I am at a science-communications meeting in Science City, Japan.  Tsukuba, that is.  And I had my first precision donut yesterday morning.  There is simply no other term to describe it.

I don’t have a camera phone, so you’ll have to take my 1,000 words as a picture.

I woke up early and went out to forage for breakfast in the local shopping centre complex.  It is quite elegant here in downtown Tsukuba with pedestrian bridges and trees on the two-level maze of plazas and staircases and store fronts.  From across the street, I spotted a “Mister Donut,” and after 60 seconds of scanning my surroundings, I charted a route to get over there.  In five minutes, I was standing inside trying to gesture to the clerk what I wanted.

I selected a half-dipped cruller with a hint of cream filling visible from the outside.  Ordinarily, I would have passed it by, but in Japan, I knew that food is prepared with incredible intention and attention.  I sat down with my small tray and miniature iced coffee (well, it probably contained at least three molecules of coffee, but gosh, it was small!).  Now, the donut.  First, it had nearly perfect symmetry.  A perfect circle.  And as a cruller, it was twisted and formed into a pinwheel. (Not unlike the magnet’s of a cyclotron!)  Half of it was dipped in chocolate.  And actually, dipped is not the right word.  Enrobed.  That’s the right word.  And semi-sweet, thick chocolate, just firm enough not to drip or ooze but soft and melt-in-your mouth.  The cruller had been carefully split open and a drizzle of whipped-cream filling at an intermediate radius had been inserted.

A cruller donut

A non-Japanese cruller donut. Note the variations in radius! An imperfect toroid.

The result?  Mouth-watering!  It was like a French delicacy, an American over-indulgence, and a European minimalism all in one taste.

And it was precise.  The position of the chocolate was carefully planned, the location and amount of filling was measured and inserted with care, and even the placement of the donut on the tray was studied carefully, as every donut was oriented in the exact same position of its “spiral” crullerness.

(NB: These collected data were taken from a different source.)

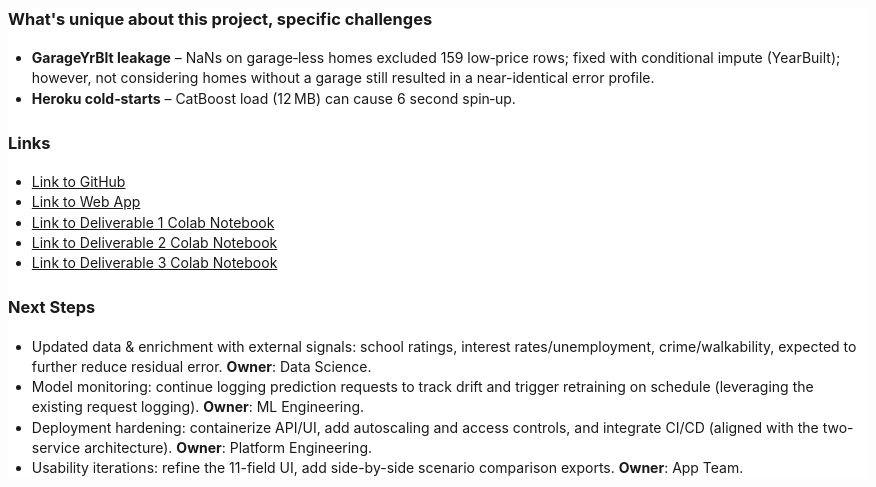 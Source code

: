 ### What's unique about this project, specific challenges

- **GarageYrBlt leakage** – NaNs on garage‑less homes excluded 159 low‑price rows; fixed with conditional impute (YearBuilt); however, not considering homes without a garage still resulted in a near-identical error profile.
- **Heroku cold‑starts** – CatBoost load (12 MB) can cause 6 second spin‑up.

### Links

- [Link to GitHub](https://github.com/dewayneh57/ACS5513)
- [Link to Web App](https://acs5513-frontend-e91ce80def8f.herokuapp.com/)
- [Link to Deliverable 1 Colab Notebook](https://colab.research.google.com/drive/10mTYa4TVJd4LEYcQDxOxoOGWro5ZIR_D#scrollTo=9PM7rTW_fxfP)
- [Link to Deliverable 2 Colab Notebook](https://colab.research.google.com/drive/1IndLhnFIcyskaO8MgSCWyfxUfZqR9HLm#scrollTo=JrYQCZoqd7yQ)
- [Link to Deliverable 3 Colab Notebook](https://colab.research.google.com/drive/1yQO1k1LBjudyjAgl6xLqTkEaf1TojZ9f?usp=sharing)

### Next Steps

- Updated data & enrichment with external signals: school ratings, interest rates/unemployment, crime/walkability, expected to further reduce residual error. **Owner**: Data Science.
- Model monitoring: continue logging prediction requests to track drift and trigger retraining on schedule (leveraging the existing request logging). **Owner**: ML Engineering.
- Deployment hardening: containerize API/UI, add autoscaling and access controls, and integrate CI/CD (aligned with the two-service architecture). **Owner**: Platform Engineering.
- Usability iterations: refine the 11-field UI, add side-by-side scenario comparison exports. **Owner**: App Team.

And that’s really a taste (no pun!) of what I see everywhere in Japan.  Precision. Intentionality.  Things don’t happen by accident, things aren’t left to chance.  The 4:20pm bus I took from Narita airport to Tsukuba arrived at 4:18pm and left at 4:20pm.  Two minutes to load and unload.  Period.  No questions.  And its everywhere.  Public trash cans aren’t needed because Japanese wouldn’t leave someplace carrying something that would later need to be thrown out.  That would be unplanned!

We toured the Japan Proton Accelerator Research Centre (J-PARC) yesterday afternoon.  Same precision.  A building containing 24 neutron and muon beamlines that was more than 100m x 100m inside with 20m ceilings.  No dust, no dirt.  Although the earthquake didn’t do any significant damage, every crack in the cement structure was carefully labeled with pink (vertical cracks) or green (horizontal cracks) tape.

So, hats off to my Japanese colleagues.  They make incredible donuts and they do incredible physics.